(DATA TO EXAMINE)
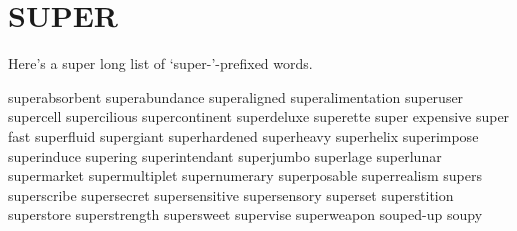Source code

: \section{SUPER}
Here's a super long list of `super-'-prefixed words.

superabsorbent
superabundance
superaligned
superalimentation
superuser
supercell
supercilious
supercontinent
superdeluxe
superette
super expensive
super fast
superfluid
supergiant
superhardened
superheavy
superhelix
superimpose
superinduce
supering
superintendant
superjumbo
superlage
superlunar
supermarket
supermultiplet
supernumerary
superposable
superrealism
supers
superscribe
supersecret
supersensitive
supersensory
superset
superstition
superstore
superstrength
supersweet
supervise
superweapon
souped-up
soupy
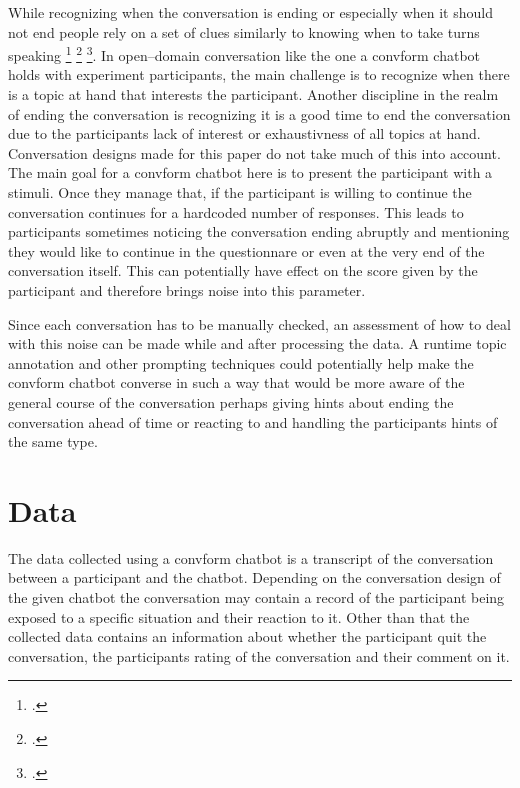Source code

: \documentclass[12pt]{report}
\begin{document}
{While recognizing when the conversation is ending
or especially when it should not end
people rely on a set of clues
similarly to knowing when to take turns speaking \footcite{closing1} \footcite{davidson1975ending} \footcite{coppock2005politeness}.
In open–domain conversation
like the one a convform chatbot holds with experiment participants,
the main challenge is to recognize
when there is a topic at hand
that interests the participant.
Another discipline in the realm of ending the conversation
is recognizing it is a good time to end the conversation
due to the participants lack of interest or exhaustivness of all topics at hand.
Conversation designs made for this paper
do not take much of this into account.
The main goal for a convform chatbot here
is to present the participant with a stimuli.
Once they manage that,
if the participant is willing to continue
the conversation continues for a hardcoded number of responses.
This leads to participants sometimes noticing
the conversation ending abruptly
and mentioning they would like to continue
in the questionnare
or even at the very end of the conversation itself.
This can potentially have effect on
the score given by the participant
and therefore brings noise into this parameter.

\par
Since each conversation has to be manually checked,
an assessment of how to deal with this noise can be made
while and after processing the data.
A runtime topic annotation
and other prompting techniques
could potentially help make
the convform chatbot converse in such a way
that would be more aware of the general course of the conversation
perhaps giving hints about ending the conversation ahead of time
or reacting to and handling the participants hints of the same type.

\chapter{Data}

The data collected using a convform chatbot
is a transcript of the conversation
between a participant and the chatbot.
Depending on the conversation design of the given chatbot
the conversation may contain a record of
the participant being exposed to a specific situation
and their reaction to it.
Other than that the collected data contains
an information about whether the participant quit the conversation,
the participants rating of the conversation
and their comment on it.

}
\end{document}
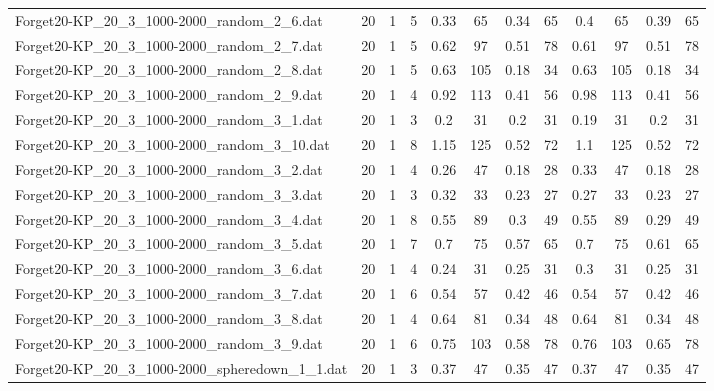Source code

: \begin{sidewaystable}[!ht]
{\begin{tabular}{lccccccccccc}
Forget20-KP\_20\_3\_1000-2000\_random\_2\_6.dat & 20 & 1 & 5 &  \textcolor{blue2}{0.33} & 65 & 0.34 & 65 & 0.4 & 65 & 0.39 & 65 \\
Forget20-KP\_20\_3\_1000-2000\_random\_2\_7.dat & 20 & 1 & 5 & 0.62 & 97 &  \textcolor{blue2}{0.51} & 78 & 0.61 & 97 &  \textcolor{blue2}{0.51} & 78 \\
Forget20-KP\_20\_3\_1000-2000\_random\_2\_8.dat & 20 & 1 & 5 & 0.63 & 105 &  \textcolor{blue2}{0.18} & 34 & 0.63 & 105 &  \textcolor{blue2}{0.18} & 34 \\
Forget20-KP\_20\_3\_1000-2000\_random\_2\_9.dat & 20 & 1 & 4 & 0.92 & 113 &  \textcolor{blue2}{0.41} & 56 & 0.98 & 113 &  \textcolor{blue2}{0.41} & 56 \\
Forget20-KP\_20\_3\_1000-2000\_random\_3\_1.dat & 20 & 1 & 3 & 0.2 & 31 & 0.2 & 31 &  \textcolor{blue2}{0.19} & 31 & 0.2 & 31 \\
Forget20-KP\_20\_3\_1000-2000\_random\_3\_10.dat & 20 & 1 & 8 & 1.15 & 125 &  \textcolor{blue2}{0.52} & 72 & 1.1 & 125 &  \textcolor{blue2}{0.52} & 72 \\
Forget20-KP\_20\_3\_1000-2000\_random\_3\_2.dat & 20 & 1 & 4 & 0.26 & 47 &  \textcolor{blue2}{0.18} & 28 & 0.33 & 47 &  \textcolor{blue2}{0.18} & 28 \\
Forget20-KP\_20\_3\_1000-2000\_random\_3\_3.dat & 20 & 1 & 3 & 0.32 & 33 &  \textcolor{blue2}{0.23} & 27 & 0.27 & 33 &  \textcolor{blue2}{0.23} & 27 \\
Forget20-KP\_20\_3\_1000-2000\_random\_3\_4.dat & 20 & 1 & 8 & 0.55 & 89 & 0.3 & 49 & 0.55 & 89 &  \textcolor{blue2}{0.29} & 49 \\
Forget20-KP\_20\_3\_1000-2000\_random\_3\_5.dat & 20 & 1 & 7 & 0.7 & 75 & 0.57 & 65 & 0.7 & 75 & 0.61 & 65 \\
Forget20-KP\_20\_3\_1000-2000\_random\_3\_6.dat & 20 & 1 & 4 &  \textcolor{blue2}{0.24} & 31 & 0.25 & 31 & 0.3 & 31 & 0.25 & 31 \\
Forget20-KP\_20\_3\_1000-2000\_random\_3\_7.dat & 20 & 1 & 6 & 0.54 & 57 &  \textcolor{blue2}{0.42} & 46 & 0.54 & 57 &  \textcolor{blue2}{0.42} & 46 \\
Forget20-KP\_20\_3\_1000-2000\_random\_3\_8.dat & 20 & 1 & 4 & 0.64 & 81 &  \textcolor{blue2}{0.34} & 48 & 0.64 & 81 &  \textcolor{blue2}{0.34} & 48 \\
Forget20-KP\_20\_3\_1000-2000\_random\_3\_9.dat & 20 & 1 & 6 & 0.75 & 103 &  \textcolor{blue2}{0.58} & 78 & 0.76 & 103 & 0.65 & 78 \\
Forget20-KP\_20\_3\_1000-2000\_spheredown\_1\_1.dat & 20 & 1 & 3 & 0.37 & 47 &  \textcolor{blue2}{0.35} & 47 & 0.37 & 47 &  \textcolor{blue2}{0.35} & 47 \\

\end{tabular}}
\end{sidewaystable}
(End DATA TO EXAMINE)
Rewrite the data above exactly as given, but omit the images.

**SOLUTION TO THIS TASK:**
Source code

: \section{SUPER}
Here's a super long list of `super-'-prefixed words.

superabsorbent
superabundance
superaligned
superalimentation
superuser
supercell
supercilious
supercontinent
superdeluxe
superette
super expensive
super fast
superfluid
supergiant
superhardened
superheavy
superhelix
superimpose
superinduce
supering
superintendant
superjumbo
superlage
superlunar
supermarket
supermultiplet
supernumerary
superposable
superrealism
supers
superscribe
supersecret
supersensitive
supersensory
superset
superstition
superstore
superstrength
supersweet
supervise
superweapon
souped-up
soupy
Source code

: \documentclass[12pt]{report}
\begin{document}
{While recognizing when the conversation is ending
or especially when it should not end
people rely on a set of clues
similarly to knowing when to take turns speaking \footcite{closing1} \footcite{davidson1975ending} \footcite{coppock2005politeness}.
In open–domain conversation
like the one a convform chatbot holds with experiment participants,
the main challenge is to recognize
when there is a topic at hand
that interests the participant.
Another discipline in the realm of ending the conversation
is recognizing it is a good time to end the conversation
due to the participants lack of interest or exhaustivness of all topics at hand.
Conversation designs made for this paper
do not take much of this into account.
The main goal for a convform chatbot here
is to present the participant with a stimuli.
Once they manage that,
if the participant is willing to continue
the conversation continues for a hardcoded number of responses.
This leads to participants sometimes noticing
the conversation ending abruptly
and mentioning they would like to continue
in the questionnare
or even at the very end of the conversation itself.
This can potentially have effect on
the score given by the participant
and therefore brings noise into this parameter.

\par
Since each conversation has to be manually checked,
an assessment of how to deal with this noise can be made
while and after processing the data.
A runtime topic annotation
and other prompting techniques
could potentially help make
the convform chatbot converse in such a way
that would be more aware of the general course of the conversation
perhaps giving hints about ending the conversation ahead of time
or reacting to and handling the participants hints of the same type.

\chapter{Data}

The data collected using a convform chatbot
is a transcript of the conversation
between a participant and the chatbot.
Depending on the conversation design of the given chatbot
the conversation may contain a record of
the participant being exposed to a specific situation
and their reaction to it.
Other than that the collected data contains
an information about whether the participant quit the conversation,
the participants rating of the conversation
and their comment on it.

}
\end{document}
Source code

: \begin{sidewaystable}[!ht]
{\begin{tabular}{lccccccccccc}
Forget20-KP\_20\_3\_1000-2000\_random\_2\_6.dat & 20 & 1 & 5 &  \textcolor{blue2}{0.33} & 65 & 0.34 & 65 & 0.4 & 65 & 0.39 & 65 \\
Forget20-KP\_20\_3\_1000-2000\_random\_2\_7.dat & 20 & 1 & 5 & 0.62 & 97 &  \textcolor{blue2}{0.51} & 78 & 0.61 & 97 &  \textcolor{blue2}{0.51} & 78 \\
Forget20-KP\_20\_3\_1000-2000\_random\_2\_8.dat & 20 & 1 & 5 & 0.63 & 105 &  \textcolor{blue2}{0.18} & 34 & 0.63 & 105 &  \textcolor{blue2}{0.18} & 34 \\
Forget20-KP\_20\_3\_1000-2000\_random\_2\_9.dat & 20 & 1 & 4 & 0.92 & 113 &  \textcolor{blue2}{0.41} & 56 & 0.98 & 113 &  \textcolor{blue2}{0.41} & 56 \\
Forget20-KP\_20\_3\_1000-2000\_random\_3\_1.dat & 20 & 1 & 3 & 0.2 & 31 & 0.2 & 31 &  \textcolor{blue2}{0.19} & 31 & 0.2 & 31 \\
Forget20-KP\_20\_3\_1000-2000\_random\_3\_10.dat & 20 & 1 & 8 & 1.15 & 125 &  \textcolor{blue2}{0.52} & 72 & 1.1 & 125 &  \textcolor{blue2}{0.52} & 72 \\
Forget20-KP\_20\_3\_1000-2000\_random\_3\_2.dat & 20 & 1 & 4 & 0.26 & 47 &  \textcolor{blue2}{0.18} & 28 & 0.33 & 47 &  \textcolor{blue2}{0.18} & 28 \\
Forget20-KP\_20\_3\_1000-2000\_random\_3\_3.dat & 20 & 1 & 3 & 0.32 & 33 &  \textcolor{blue2}{0.23} & 27 & 0.27 & 33 &  \textcolor{blue2}{0.23} & 27 \\
Forget20-KP\_20\_3\_1000-2000\_random\_3\_4.dat & 20 & 1 & 8 & 0.55 & 89 & 0.3 & 49 & 0.55 & 89 &  \textcolor{blue2}{0.29} & 49 \\
Forget20-KP\_20\_3\_1000-2000\_random\_3\_5.dat & 20 & 1 & 7 & 0.7 & 75 & 0.57 & 65 & 0.7 & 75 & 0.61 & 65 \\
Forget20-KP\_20\_3\_1000-2000\_random\_3\_6.dat & 20 & 1 & 4 &  \textcolor{blue2}{0.24} & 31 & 0.25 & 31 & 0.3 & 31 & 0.25 & 31 \\
Forget20-KP\_20\_3\_1000-2000\_random\_3\_7.dat & 20 & 1 & 6 & 0.54 & 57 &  \textcolor{blue2}{0.42} & 46 & 0.54 & 57 &  \textcolor{blue2}{0.42} & 46 \\
Forget20-KP\_20\_3\_1000-2000\_random\_3\_8.dat & 20 & 1 & 4 & 0.64 & 81 &  \textcolor{blue2}{0.34} & 48 & 0.64 & 81 &  \textcolor{blue2}{0.34} & 48 \\
Forget20-KP\_20\_3\_1000-2000\_random\_3\_9.dat & 20 & 1 & 6 & 0.75 & 103 &  \textcolor{blue2}{0.58} & 78 & 0.76 & 103 & 0.65 & 78 \\
Forget20-KP\_20\_3\_1000-2000\_spheredown\_1\_1.dat & 20 & 1 & 3 & 0.37 & 47 &  \textcolor{blue2}{0.35} & 47 & 0.37 & 47 &  \textcolor{blue2}{0.35} & 47 \\

\end{tabular}}
\end{sidewaystable}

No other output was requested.